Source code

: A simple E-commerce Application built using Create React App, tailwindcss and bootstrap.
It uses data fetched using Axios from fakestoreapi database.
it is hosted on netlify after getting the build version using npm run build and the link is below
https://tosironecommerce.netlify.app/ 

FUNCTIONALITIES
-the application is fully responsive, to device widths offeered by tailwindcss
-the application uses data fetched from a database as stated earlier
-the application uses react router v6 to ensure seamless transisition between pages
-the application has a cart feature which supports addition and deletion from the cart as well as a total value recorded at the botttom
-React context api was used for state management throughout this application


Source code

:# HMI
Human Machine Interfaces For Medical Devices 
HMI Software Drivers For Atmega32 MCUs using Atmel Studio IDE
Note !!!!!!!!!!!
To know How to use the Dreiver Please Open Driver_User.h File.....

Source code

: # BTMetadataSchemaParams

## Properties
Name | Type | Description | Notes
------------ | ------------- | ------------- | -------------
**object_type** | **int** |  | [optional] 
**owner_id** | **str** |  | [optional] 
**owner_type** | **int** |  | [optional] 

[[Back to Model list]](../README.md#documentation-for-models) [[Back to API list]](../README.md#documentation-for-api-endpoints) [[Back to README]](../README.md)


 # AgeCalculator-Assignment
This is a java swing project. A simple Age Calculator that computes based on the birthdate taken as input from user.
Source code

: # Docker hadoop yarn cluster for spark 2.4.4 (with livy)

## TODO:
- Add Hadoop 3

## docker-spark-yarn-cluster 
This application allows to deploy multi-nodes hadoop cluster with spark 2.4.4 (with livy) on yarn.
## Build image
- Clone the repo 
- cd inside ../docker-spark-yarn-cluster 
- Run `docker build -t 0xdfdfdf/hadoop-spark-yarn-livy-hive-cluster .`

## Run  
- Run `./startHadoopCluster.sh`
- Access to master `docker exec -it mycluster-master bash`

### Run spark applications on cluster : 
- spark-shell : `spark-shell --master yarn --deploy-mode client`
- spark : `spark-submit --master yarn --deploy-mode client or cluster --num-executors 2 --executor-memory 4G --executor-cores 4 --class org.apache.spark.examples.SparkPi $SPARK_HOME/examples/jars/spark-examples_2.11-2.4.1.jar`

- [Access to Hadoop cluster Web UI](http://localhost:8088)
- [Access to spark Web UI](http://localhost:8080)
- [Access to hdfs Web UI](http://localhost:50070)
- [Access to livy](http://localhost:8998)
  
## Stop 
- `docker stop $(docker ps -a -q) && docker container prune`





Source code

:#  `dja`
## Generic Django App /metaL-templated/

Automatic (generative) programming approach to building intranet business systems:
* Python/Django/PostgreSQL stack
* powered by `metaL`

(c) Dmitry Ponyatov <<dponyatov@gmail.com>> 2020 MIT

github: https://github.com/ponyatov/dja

------------------------------

EXERCISE DIRECTIONS
Each line of the records that holds the word "localhost" should be copied out.

EXPECTED OUTPUT
- [Access to Hadoop cluster Web UI](http://localhost:8088)
- [Access to spark Web UI](http://localhost:8080)
- [Access to hdfs Web UI](http://localhost:50070)
- [Access to livy](http://localhost:8998)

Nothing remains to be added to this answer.